Summary of Steps (Optional)
If it’s a long article, you might want to include a list of the steps, for extra points make these links to skip directly to the bit a user needs
Instructions
This is where your actual article starts- it’s a long way down, isn’t it!
Each section has a numbered step and a sub heading describing what happens during this stage. You will include Text, Links, Pictures, Video as appropriate. If the step has commands that might be variable give 2 examples– one basic and one more complex.
- Language must be friendly and accessible
- Words must be used consistently- don’t use 2 words for the same thing unless you also add an explanation of why
- A picture really is worth a thousand words
- Big red arrows help too!
- Add captions to pics if the article is web accessible
- Have a template and use it
- Know your audience and pitch to their skill level or a bit below
- If your product is super complex, that’s an engineering problem. Make videos, and make your product easier to use!
- Copy the people who are best in class- Apple are particularly good with language
- Make a bold / coloured box / callout if there’s something important in a step- eg. in a recipe including cream, a warning to not boil the liquid
- Use empty space around an important concept to emphasise it- sometimes nothing means something
- Is there code, variables, etc. in a step? Did you explain where they come from? Where they go? How they work?
- Don’t use outbound links if getting to the next step requires info from those links! Make the info explicit in your article
- Some assumed knowledge is ok! If your product has a Docker deployment method, you can assume the reader knows something about Docker- but make sure YOUR instructions make sense
- Don’t try to squash too many concepts, methods, etc. into a single article. Er, maybe this article should have been a book…
Other Methods (Optional)
There is often more than one way to achieve a particular task, example many Open Source projects are available as –
• Linux binaries
• macOS
• Windows apps
• SAAS or Cloud
• Docker / Kubernetes
A guide for installing each of these may have many of the same instructions- BUT your key goal is to help users, not making help docs impossible to follow. Forcing users to skip backwards and forwards is a recipe for disaster!

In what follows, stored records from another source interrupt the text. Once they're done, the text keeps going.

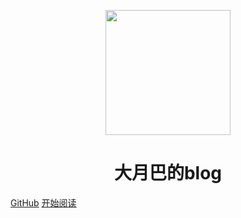 <p align="center">
<img src="https://docsify.js.org/_media/icon.svg" width="200" height="200"/>
</p>
<h1 align="center">大月巴的blog</h1>

[GitHub](https://github.com/dayueba/blog)
[开始阅读](#blog)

You can accept that each install method needs it’s own article, or you can combine them and hope- but you MUST check the article for each method to ensure that it can be easily followed, and if there are subsequent articles, that there isn’t any missing information between the end of one and the start of another.
Your instructions aren’t finished unless the product is working!
If you got an engineer to write the instructions, they are famous for not quite finishing the docs because they never wanted to write them in the first place- check they are complete.
Is it hard to follow the exact method for a particular install type? Make it a separate article- if you suddenly have hundreds or thousands of users, it’s much easier to fix an article than to deal with the support load of hundreds of people who can’t follow the article.
Remember- constantly going back to your ‘single source of truth’ to add addenda or warnings to suit a specific group of people will mess up your templates and eventually become unreadable!
Testing & Troubleshooting
You should provide a test for each step, but if that’s not possible add a testing and troubleshooting section at the bottom.
Add in a list of common problems and their respective solutions, and for tests include the failure codes as well as the success codes.
Does your test require extra skills or tools? Then it’s a bad test, and you should be allocating resources to fixing that.
Is there an external method for checking readiness? That should be inside your product!
How to Get Support
The goal of every tech support article is to allow users to get back to work ASAP if they have an issue, or to make it easy to do something new.
You are empowering them by passing on your skills in the hope that they don’t need direct attention- because that’s going to cost someone money or sanity.
If you want to maximise both of these things, your documentation needs to be clear, succinct, easy to read and follow.
But you also need to respect the fact that some people won’t read it, no matter how good it is. For those people, you need to cover the whole thing with a Policy. But that’s out of scope for this article- don’t take too much space telling your life story!
Clearly state what the next steps are if there are issues- Slack, Discord, Github, Helpdesk, and er, smoke signals.
Legal (Optional)
Bah, I only fix computer problems- give the human problems to legal. You’ll probably be required to have some disclaimers at the bottom, but these are baked into your platform, right?